MultipartStream.java in Apache Commons FileUpload before 1.3.1, as used in Apache Tomcat, JBoss Web, and other products, allows remote attackers to cause a denial of service (infinite loop and CPU. Rated high severity (CVSS 7.5), this vulnerability is remotely exploitable, low attack complexity. Public exploit code available and EPSS exploitation probability 92.7%.
The default configuration of javax.servlet.context.tempdir in Apache Commons FileUpload 1.0 through 1.2.2 uses the /tmp directory for uploaded files, which allows local users to overwrite arbitrary. Rated low severity (CVSS 3.3).
Apache Commons FileUpload contains a Denial of Service vulnerability in multipart header processing due to insufficient resource allocation limits (CWE-770). Affected versions are 1.0 through 1.5.x and 2.0.0-M1 through 2.0.0-M3. An unauthenticated remote attacker can exploit this with a network request to cause resource exhaustion and service unavailability without requiring user interaction or elevated privileges. CVSS 7.5 (High) reflects the high availability impact; KEV and EPSS data availability would determine exploitation likelihood in the wild.
Apache Commons FileUpload before 1.5 does not limit the number of request parts to be processed resulting in the possibility of an attacker triggering a DoS with a malicious upload or series of. Rated high severity (CVSS 7.5), this vulnerability is remotely exploitable, no authentication required, low attack complexity. No vendor patch available.
Apache Commons FileUpload before 1.3.3 DiskFileItem File Manipulation Remote Code Execution. Rated critical severity (CVSS 9.8), this vulnerability is remotely exploitable, no authentication required, low attack complexity. Epss exploitation probability 56.4%.
The MultipartStream class in Apache Commons Fileupload before 1.3.2, as used in Apache Tomcat 7.x before 7.0.70, 8.x before 8.0.36, 8.5.x before 8.5.3, and 9.x before 9.0.0.M7 and other products,. Rated high severity (CVSS 7.5), this vulnerability is remotely exploitable, no authentication required, low attack complexity. Epss exploitation probability 33.9%.

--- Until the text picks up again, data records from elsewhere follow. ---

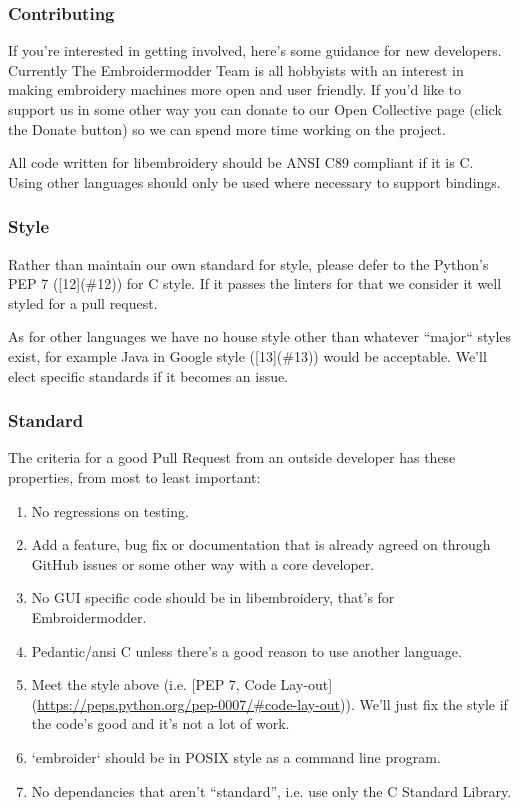 \documentclass[a4paper, 11pt]{report}
\begin{document}
\subsubsection{Contributing}

If you're interested in getting involved, here's some guidance
for new developers. Currently The Embroidermodder Team is all
hobbyists with an interest in making embroidery machines more
open and user friendly. If you'd like to support us in some other way
you can donate to our Open Collective page (click the Donate button) so
we can spend more time working on the project.

All code written for libembroidery should be ANSI C89 compliant
if it is C. Using other languages should only be used where
necessary to support bindings.

\subsubsection{ Style}

Rather than maintain our own standard for style, please defer to
the Python's PEP 7 ([12](\#12)) for C style.
If it passes the linters for that we consider it well styled
for a pull request.

As for other languages we have no house style other than whatever
``major`` styles exist, for example Java in
Google style ([13](\#13))
would be acceptable. We'll elect specific standards if it becomes
an issue.

\subsubsection{Standard}

The criteria for a good Pull Request from an outside developer has these properties, from most to least important:

\begin{enumerate}
\item No regressions on testing.
\item Add a feature, bug fix or documentation that is already agreed on through GitHub issues or some other way with a core developer.
\item No GUI specific code should be in libembroidery, that's for Embroidermodder.
\item Pedantic/ansi C unless there's a good reason to use another language.
\item Meet the style above (i.e. [PEP 7, Code Lay-out](\url{https://peps.python.org/pep-0007/#code-lay-out})).
   We'll just fix the style if the code's good and it's not a lot of work.
\item `embroider` should be in POSIX style as a command line program.
\item No dependancies that aren't ``standard'', i.e. use only the C Standard Library.
\end{enumerate}
\end{document}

MultipartStream.java in Apache Commons FileUpload before 1.3.1, as used in Apache Tomcat, JBoss Web, and other products, allows remote attackers to cause a denial of service (infinite loop and CPU. Rated high severity (CVSS 7.5), this vulnerability is remotely exploitable, low attack complexity. Public exploit code available and EPSS exploitation probability 92.7%.
The default configuration of javax.servlet.context.tempdir in Apache Commons FileUpload 1.0 through 1.2.2 uses the /tmp directory for uploaded files, which allows local users to overwrite arbitrary. Rated low severity (CVSS 3.3).